レギュラーガソリンが7週連続で値上がりしている。資源エネルギー庁によると、レギュラーガソリン1リットル当たりの全国平均価格は、前週比0.2円上昇して135.8円だった(2017年10月30日時点)。その背景には、原油相場の上昇がある。
そんなことから、現在200株を保有している、石油・天然ガスのプラントを手がけるエンジニアリング最大手の日揮が、改めて気になった。というのも、17年3月期(連結)の最終損益は230億円の赤字と、従来予想より赤字幅が60億円も膨らみ、1998年3月期以来19年ぶりの最終赤字という記事を思い出したからだ。
17年3月期決算の赤字、中東の石油精製プラント建設遅れが原因
覚えているだろうか――。2013年1月、アルジェリアのイナメナス付近の天然ガス精製プラントで起きたイスラム武装勢力による人質事件は、日本人10人を含む多数の死者を出す、最悪の結末だった。このとき殺害されたのが日揮の社員だ。今でも毎年1月16日になると、横浜市の本社には半旗が掲げられている。
「日揮」という会社が、どんな会社でなにをしているのか、ふだん一般の人が知る機会は少ないかもしれないが、この時ばかりは日本中が注目したはずだ。

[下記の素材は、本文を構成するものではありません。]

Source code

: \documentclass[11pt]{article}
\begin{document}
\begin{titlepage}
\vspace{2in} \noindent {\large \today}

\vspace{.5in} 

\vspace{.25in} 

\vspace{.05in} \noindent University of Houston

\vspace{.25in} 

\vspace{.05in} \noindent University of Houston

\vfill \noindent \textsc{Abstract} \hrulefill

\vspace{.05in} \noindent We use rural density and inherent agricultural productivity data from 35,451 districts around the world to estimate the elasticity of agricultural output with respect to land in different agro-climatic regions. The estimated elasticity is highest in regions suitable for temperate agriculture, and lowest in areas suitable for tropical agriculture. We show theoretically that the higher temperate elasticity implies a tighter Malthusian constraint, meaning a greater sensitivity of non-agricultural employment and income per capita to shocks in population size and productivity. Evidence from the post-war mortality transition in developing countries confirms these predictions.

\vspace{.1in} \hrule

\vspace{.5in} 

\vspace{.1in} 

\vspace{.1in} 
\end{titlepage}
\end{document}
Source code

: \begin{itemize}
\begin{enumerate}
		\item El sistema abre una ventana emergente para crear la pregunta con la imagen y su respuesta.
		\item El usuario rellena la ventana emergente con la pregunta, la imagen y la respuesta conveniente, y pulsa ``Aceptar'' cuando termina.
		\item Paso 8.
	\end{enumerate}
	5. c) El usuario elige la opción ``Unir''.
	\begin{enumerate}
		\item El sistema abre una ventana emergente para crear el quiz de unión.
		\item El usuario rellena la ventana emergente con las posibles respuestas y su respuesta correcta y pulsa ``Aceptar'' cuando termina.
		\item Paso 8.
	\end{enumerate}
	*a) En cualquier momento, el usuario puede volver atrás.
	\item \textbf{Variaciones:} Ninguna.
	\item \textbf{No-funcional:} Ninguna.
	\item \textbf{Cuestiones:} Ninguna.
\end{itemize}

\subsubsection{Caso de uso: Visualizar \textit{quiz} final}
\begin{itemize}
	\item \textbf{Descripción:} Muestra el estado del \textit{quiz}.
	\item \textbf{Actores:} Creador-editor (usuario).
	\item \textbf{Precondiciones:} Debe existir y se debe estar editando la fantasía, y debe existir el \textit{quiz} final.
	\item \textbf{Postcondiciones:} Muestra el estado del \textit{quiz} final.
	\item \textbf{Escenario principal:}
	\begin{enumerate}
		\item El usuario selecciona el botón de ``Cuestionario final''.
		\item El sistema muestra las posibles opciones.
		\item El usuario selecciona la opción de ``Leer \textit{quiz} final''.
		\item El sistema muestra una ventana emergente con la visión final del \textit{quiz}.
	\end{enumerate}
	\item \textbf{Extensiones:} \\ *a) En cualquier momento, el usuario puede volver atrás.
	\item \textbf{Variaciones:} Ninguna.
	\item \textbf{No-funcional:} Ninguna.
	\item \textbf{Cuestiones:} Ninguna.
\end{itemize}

日揮は、プラント設計、資材調達、建設まで一括で請け負うEPC(設計・調達・建設)事業が主力。製油所や天然ガスの処理施設、石油化学プラントなどを手がけ、なかでも天然ガスを超冷却処理して液化天然ガス(LNG)にするプラントでは、世界4強の一角を成す。中東や東南アジア、北アフリカなどの海外案件の受注高が大半を占める、グローバル企業だ。
その株価は、2016年6月24日の安値1343円を底に、戻り基調とみている。2017年3月13日には2183円の年初来高値を付けている。3月末時点は1935円だった。
そうしたなか、2017年5月2日に日揮株は一時、前日比157円(8%)安の1787円まで急落した。2月9日以来、約3か月ぶりの年初来安値。この日は日揮の17年3月期連結決算の発表日で、最終損益が230億円の赤字(前期は427億円の黒字)と、従来予想より赤字幅が60億円拡大した。最終赤字は1998年3月期以来19年ぶりで、過去最大の赤字を嫌気した売りが膨らんだためだ。
発表によると、赤字の主因は、中東で石油精製プラントの建設工事の納期が遅れたこと。工事労働者の入国に必要なビザ取得が現地の制度変更で想定より時間がかかり、人件費や「建設機械使用料など工事費用が増えた」(5月3日付の日本経済新聞)という。